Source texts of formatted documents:
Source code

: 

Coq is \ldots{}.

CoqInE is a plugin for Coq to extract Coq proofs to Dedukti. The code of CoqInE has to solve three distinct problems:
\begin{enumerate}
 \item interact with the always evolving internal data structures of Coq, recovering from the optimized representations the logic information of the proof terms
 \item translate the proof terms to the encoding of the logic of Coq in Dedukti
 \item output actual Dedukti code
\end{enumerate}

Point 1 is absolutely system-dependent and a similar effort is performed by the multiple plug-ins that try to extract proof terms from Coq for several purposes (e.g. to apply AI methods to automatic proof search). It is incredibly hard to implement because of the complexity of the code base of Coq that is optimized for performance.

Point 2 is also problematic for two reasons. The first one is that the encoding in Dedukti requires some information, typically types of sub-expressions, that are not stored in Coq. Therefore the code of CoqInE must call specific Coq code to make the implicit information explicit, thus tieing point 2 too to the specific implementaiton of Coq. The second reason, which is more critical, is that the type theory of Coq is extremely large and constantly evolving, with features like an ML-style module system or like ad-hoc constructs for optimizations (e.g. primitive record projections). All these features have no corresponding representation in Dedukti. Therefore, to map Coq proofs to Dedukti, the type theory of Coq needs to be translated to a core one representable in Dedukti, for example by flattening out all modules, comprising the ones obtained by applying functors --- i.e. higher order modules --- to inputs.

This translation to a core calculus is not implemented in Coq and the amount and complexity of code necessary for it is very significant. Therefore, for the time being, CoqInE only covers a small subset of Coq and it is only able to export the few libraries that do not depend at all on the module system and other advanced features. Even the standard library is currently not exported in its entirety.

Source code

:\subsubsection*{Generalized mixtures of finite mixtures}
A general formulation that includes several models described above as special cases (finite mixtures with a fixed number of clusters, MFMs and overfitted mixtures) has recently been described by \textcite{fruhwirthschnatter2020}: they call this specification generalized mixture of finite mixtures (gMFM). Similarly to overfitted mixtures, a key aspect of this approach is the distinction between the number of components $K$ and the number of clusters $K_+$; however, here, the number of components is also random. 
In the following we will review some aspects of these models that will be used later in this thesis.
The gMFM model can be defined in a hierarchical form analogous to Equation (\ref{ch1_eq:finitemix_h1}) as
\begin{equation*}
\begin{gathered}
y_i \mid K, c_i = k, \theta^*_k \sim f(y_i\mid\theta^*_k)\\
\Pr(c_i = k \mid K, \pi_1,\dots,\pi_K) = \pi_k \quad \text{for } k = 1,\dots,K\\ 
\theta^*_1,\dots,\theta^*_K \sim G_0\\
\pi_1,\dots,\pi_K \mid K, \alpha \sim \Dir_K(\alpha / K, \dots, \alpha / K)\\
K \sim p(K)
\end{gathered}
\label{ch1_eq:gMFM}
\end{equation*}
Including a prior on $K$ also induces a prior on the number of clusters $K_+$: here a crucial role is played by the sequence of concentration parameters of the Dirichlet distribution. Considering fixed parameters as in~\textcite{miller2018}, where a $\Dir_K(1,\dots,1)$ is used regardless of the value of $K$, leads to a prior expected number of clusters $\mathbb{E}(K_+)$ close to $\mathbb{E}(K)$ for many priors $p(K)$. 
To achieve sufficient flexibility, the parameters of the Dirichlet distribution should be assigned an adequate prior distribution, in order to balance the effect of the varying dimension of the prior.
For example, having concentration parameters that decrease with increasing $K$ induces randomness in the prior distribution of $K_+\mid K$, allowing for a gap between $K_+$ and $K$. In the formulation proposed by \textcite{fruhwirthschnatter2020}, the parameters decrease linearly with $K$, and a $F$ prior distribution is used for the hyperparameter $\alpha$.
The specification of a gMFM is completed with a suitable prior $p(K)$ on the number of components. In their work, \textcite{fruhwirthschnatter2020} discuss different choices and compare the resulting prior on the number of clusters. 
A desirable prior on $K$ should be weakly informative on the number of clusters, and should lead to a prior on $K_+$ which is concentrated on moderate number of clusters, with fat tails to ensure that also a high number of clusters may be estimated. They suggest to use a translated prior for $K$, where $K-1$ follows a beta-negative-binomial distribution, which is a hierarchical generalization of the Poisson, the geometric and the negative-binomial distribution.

Task goal: Return each line from the records that includes the word "logic".

Exercise answer:
 \item interact with the always evolving internal data structures of Coq, recovering from the optimized representations the logic information of the proof terms
 \item translate the proof terms to the encoding of the logic of Coq in Dedukti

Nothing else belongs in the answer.